**Task:**
Below are the entries. Transcribe exactly the lines from the one with "大于10000 gid 大于10000" through the one with "adb reboot recovery 重启到恢复模式", ends included, and leave out all others.

**Input data:**
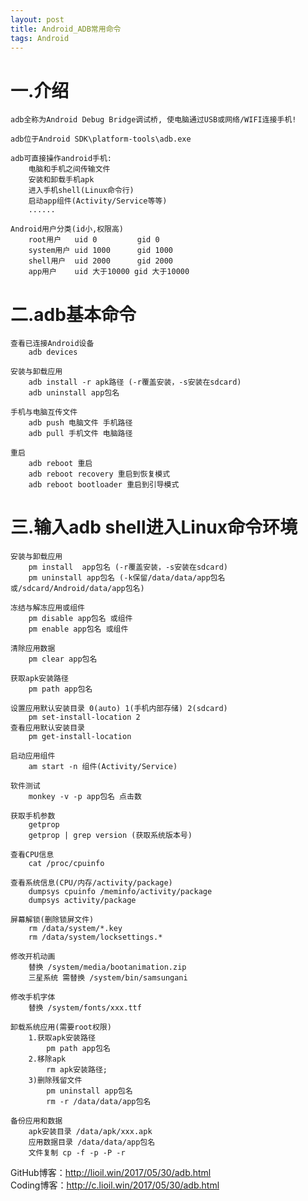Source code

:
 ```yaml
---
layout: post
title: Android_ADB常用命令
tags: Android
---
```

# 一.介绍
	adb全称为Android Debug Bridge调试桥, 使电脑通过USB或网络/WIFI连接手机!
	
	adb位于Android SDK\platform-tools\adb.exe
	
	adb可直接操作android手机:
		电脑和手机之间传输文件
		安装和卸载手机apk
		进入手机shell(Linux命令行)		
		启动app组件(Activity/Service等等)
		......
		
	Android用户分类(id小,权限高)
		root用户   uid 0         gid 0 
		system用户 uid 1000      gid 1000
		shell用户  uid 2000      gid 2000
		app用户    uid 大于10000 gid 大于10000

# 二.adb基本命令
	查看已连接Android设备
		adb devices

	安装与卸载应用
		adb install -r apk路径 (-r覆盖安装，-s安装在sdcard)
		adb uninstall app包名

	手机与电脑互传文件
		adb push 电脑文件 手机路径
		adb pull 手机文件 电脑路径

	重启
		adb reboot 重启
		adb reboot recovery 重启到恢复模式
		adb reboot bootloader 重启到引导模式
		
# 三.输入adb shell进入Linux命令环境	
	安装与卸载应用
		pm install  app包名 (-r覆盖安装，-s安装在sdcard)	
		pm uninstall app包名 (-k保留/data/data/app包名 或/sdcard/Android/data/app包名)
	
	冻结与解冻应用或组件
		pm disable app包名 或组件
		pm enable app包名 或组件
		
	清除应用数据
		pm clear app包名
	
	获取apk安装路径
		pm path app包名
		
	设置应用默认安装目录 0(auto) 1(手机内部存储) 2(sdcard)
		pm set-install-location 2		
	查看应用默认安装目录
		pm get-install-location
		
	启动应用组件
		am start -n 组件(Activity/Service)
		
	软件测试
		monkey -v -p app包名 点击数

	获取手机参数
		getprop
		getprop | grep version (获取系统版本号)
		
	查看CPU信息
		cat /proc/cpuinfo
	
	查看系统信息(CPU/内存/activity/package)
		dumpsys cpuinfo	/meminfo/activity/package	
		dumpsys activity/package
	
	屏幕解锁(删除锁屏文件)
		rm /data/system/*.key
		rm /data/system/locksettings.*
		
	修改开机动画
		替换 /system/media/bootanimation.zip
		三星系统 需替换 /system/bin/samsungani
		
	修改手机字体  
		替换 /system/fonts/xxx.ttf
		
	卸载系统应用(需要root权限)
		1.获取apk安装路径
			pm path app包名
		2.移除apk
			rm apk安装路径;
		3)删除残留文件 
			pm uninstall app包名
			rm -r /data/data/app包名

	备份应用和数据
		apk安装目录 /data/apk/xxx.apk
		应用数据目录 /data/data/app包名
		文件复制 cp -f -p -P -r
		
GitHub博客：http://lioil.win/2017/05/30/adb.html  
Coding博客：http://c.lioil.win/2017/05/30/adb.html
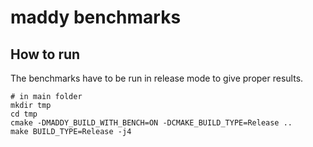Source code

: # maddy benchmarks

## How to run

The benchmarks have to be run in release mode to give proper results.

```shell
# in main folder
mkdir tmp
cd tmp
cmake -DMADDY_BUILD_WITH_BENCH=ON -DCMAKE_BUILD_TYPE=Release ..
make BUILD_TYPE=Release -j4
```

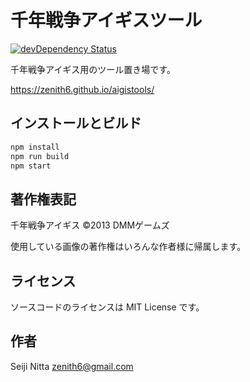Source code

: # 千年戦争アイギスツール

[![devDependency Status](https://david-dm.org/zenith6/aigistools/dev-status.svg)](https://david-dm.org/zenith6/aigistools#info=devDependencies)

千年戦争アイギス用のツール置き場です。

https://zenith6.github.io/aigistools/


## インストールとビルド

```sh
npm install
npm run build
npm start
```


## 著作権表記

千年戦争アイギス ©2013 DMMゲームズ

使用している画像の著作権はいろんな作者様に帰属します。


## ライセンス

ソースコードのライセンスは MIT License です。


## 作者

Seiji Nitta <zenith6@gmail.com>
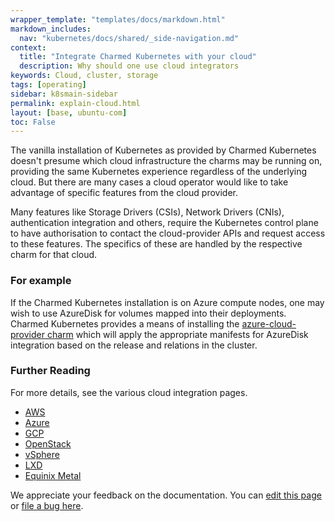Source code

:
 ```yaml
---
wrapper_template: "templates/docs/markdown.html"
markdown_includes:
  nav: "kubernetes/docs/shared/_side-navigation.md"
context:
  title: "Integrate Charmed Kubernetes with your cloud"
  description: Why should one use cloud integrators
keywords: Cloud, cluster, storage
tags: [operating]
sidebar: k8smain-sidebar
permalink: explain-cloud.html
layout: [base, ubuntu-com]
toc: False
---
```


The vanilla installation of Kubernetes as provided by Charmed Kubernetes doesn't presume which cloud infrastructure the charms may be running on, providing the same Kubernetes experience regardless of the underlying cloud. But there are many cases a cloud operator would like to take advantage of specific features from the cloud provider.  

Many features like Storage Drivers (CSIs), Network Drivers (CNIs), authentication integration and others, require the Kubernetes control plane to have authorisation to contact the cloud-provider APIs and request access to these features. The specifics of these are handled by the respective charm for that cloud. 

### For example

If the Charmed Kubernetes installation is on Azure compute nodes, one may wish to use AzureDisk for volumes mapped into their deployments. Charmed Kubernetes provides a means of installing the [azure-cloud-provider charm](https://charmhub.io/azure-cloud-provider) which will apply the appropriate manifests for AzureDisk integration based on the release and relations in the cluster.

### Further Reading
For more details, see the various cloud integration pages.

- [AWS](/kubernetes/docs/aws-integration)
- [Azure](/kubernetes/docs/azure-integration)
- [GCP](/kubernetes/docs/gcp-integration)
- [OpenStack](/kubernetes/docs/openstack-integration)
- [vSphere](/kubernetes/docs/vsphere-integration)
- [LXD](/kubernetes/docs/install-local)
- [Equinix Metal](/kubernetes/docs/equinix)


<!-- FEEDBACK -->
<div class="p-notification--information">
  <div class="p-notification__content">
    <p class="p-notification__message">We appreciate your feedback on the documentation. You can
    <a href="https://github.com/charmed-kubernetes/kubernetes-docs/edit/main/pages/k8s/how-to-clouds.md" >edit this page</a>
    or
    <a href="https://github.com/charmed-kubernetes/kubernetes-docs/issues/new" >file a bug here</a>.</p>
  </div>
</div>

---

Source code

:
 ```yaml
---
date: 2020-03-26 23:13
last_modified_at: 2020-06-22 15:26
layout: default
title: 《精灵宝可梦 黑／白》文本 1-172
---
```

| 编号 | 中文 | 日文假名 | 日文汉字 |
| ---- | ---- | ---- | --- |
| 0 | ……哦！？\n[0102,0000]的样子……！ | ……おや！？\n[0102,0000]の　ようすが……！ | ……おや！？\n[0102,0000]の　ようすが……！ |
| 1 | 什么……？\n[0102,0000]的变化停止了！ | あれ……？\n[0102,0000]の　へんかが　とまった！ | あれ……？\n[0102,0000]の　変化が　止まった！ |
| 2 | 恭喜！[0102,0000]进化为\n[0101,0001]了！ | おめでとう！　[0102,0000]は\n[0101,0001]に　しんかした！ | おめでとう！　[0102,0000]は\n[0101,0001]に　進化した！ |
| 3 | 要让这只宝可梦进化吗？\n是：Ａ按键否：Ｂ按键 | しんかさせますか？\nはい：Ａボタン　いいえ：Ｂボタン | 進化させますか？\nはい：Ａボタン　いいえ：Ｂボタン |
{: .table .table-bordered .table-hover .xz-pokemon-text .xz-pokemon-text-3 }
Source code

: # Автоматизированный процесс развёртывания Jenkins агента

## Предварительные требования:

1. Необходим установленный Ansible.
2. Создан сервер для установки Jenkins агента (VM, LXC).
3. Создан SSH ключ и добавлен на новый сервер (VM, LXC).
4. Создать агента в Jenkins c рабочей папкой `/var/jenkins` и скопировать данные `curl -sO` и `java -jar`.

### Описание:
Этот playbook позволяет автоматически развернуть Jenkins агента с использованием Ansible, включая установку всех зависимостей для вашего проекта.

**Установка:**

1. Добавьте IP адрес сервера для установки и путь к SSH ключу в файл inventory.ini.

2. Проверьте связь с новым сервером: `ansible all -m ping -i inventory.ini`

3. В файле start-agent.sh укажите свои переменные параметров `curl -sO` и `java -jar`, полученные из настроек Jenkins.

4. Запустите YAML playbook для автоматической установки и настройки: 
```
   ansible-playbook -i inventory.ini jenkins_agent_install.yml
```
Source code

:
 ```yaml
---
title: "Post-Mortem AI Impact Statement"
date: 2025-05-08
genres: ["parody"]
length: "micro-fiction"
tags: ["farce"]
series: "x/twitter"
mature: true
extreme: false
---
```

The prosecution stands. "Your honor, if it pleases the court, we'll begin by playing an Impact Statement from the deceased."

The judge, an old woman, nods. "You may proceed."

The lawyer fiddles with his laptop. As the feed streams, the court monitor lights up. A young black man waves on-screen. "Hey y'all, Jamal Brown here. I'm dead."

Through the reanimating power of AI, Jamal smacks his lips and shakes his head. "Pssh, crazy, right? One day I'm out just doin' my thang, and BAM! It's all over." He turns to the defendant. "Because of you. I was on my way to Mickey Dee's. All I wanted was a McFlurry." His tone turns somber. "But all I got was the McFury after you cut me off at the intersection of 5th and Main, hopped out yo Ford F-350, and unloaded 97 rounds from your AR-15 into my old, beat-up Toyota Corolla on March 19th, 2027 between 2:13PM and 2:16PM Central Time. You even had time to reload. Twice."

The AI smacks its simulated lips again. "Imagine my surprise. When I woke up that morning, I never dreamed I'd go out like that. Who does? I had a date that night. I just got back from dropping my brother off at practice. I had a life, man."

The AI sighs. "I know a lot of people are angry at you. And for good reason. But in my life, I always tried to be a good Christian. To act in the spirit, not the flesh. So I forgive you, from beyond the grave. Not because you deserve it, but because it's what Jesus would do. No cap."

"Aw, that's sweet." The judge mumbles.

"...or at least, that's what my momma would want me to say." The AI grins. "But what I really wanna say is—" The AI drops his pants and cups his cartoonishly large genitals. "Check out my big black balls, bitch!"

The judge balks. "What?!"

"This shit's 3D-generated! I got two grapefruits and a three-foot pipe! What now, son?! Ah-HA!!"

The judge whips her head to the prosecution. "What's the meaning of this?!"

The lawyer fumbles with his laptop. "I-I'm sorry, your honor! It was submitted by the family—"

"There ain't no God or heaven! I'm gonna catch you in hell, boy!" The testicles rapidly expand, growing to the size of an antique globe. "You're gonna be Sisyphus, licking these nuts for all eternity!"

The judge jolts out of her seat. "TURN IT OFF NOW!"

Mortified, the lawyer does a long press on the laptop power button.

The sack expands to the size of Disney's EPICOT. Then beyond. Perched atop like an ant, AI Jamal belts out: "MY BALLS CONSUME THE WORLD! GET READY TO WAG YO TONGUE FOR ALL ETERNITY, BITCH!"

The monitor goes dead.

--

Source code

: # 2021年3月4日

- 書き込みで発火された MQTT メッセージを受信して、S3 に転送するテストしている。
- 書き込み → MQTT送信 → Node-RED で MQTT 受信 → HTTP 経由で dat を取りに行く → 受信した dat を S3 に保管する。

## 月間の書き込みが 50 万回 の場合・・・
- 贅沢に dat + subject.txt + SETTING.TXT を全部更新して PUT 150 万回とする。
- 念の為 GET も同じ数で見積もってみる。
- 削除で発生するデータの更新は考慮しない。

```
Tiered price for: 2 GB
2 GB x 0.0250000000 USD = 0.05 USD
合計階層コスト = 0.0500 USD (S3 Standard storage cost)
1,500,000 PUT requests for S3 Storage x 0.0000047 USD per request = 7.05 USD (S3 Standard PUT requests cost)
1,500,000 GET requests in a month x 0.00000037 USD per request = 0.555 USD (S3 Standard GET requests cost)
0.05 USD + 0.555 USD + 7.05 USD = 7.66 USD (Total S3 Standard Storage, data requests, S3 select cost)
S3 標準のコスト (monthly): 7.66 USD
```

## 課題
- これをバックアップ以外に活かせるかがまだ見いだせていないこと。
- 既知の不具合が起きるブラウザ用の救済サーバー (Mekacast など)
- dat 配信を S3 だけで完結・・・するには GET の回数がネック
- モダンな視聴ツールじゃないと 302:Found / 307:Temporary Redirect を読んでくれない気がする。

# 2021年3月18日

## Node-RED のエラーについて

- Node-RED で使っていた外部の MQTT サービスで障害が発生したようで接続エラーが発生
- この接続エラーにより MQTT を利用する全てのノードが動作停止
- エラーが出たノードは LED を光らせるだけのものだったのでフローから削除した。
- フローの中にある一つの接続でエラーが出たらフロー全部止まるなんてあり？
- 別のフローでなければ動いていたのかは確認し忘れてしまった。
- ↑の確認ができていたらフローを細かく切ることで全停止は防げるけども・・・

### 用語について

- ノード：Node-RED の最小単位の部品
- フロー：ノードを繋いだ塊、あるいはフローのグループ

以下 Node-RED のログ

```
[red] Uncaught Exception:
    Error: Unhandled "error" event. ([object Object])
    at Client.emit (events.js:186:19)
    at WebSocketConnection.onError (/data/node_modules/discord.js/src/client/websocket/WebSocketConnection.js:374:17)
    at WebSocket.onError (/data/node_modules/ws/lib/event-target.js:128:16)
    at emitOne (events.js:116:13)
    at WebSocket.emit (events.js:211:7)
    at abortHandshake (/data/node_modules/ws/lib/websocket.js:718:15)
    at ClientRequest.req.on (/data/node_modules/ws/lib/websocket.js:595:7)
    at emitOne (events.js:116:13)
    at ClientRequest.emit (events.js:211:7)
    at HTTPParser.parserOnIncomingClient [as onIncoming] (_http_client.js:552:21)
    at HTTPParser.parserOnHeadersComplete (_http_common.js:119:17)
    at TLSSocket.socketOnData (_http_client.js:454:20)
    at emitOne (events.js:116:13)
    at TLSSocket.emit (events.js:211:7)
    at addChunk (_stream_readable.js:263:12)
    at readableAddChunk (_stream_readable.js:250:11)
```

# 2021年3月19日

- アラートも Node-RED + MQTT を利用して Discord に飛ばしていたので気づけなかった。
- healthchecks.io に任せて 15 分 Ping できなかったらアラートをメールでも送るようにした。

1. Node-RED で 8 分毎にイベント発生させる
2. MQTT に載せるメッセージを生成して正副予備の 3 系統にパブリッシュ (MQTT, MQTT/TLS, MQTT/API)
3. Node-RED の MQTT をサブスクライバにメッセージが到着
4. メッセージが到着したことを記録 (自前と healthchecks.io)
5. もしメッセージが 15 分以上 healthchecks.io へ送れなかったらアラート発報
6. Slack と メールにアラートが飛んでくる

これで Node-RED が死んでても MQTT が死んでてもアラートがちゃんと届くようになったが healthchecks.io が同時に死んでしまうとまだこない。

**Response area:**
		app用户    uid 大于10000 gid 大于10000

# 二.adb基本命令
	查看已连接Android设备
		adb devices

	安装与卸载应用
		adb install -r apk路径 (-r覆盖安装，-s安装在sdcard)
		adb uninstall app包名

	手机与电脑互传文件
		adb push 电脑文件 手机路径
		adb pull 手机文件 电脑路径

	重启
		adb reboot 重启
		adb reboot recovery 重启到恢复模式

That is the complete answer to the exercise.